Print the records below exactly; all of them are needed.
*** Dataset excerpts ***
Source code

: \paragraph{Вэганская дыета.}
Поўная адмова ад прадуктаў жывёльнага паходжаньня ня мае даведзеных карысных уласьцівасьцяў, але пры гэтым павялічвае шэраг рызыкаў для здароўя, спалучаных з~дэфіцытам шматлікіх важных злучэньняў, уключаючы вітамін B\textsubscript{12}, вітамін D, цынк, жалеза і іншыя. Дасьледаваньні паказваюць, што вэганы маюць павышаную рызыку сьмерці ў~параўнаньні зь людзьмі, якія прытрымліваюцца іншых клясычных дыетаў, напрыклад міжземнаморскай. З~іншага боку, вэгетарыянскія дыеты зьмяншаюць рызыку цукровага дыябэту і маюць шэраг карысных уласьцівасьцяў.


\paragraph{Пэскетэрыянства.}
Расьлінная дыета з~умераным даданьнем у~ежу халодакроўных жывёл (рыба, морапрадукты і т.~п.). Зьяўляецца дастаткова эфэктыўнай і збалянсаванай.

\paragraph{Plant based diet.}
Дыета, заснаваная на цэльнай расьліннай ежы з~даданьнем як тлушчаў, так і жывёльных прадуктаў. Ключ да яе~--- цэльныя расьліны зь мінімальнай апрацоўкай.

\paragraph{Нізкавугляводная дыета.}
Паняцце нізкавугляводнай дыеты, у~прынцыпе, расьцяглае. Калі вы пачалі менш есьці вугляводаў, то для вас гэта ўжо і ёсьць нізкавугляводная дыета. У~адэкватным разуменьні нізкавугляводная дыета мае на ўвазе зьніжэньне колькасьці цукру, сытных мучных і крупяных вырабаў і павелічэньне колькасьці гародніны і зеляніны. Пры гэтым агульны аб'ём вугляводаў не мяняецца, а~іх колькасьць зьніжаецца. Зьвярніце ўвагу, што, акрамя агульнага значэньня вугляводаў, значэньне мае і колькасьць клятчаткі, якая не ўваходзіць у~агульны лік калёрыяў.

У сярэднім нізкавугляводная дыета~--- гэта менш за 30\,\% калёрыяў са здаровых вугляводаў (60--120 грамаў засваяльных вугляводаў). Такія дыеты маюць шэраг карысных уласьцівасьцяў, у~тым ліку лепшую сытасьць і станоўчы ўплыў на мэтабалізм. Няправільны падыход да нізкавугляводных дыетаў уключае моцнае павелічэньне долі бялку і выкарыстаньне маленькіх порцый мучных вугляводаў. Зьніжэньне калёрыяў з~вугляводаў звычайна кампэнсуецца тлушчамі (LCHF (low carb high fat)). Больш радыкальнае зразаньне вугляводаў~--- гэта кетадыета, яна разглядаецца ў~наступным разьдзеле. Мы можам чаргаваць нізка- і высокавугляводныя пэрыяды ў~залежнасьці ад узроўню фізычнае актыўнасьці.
*** End of Dataset excerpts ***
## Solution
Source code

: \paragraph{Вэганская дыета.}
Поўная адмова ад прадуктаў жывёльнага паходжаньня ня мае даведзеных карысных уласьцівасьцяў, але пры гэтым павялічвае шэраг рызыкаў для здароўя, спалучаных з~дэфіцытам шматлікіх важных злучэньняў, уключаючы вітамін B\textsubscript{12}, вітамін D, цынк, жалеза і іншыя. Дасьледаваньні паказваюць, што вэганы маюць павышаную рызыку сьмерці ў~параўнаньні зь людзьмі, якія прытрымліваюцца іншых клясычных дыетаў, напрыклад міжземнаморскай. З~іншага боку, вэгетарыянскія дыеты зьмяншаюць рызыку цукровага дыябэту і маюць шэраг карысных уласьцівасьцяў.


\paragraph{Пэскетэрыянства.}
Расьлінная дыета з~умераным даданьнем у~ежу халодакроўных жывёл (рыба, морапрадукты і т.~п.). Зьяўляецца дастаткова эфэктыўнай і збалянсаванай.

\paragraph{Plant based diet.}
Дыета, заснаваная на цэльнай расьліннай ежы з~даданьнем як тлушчаў, так і жывёльных прадуктаў. Ключ да яе~--- цэльныя расьліны зь мінімальнай апрацоўкай.

\paragraph{Нізкавугляводная дыета.}
Паняцце нізкавугляводнай дыеты, у~прынцыпе, расьцяглае. Калі вы пачалі менш есьці вугляводаў, то для вас гэта ўжо і ёсьць нізкавугляводная дыета. У~адэкватным разуменьні нізкавугляводная дыета мае на ўвазе зьніжэньне колькасьці цукру, сытных мучных і крупяных вырабаў і павелічэньне колькасьці гародніны і зеляніны. Пры гэтым агульны аб'ём вугляводаў не мяняецца, а~іх колькасьць зьніжаецца. Зьвярніце ўвагу, што, акрамя агульнага значэньня вугляводаў, значэньне мае і колькасьць клятчаткі, якая не ўваходзіць у~агульны лік калёрыяў.

У сярэднім нізкавугляводная дыета~--- гэта менш за 30\,\% калёрыяў са здаровых вугляводаў (60--120 грамаў засваяльных вугляводаў). Такія дыеты маюць шэраг карысных уласьцівасьцяў, у~тым ліку лепшую сытасьць і станоўчы ўплыў на мэтабалізм. Няправільны падыход да нізкавугляводных дыетаў уключае моцнае павелічэньне долі бялку і выкарыстаньне маленькіх порцый мучных вугляводаў. Зьніжэньне калёрыяў з~вугляводаў звычайна кампэнсуецца тлушчамі (LCHF (low carb high fat)). Больш радыкальнае зразаньне вугляводаў~--- гэта кетадыета, яна разглядаецца ў~наступным разьдзеле. Мы можам чаргаваць нізка- і высокавугляводныя пэрыяды ў~залежнасьці ад узроўню фізычнае актыўнасьці.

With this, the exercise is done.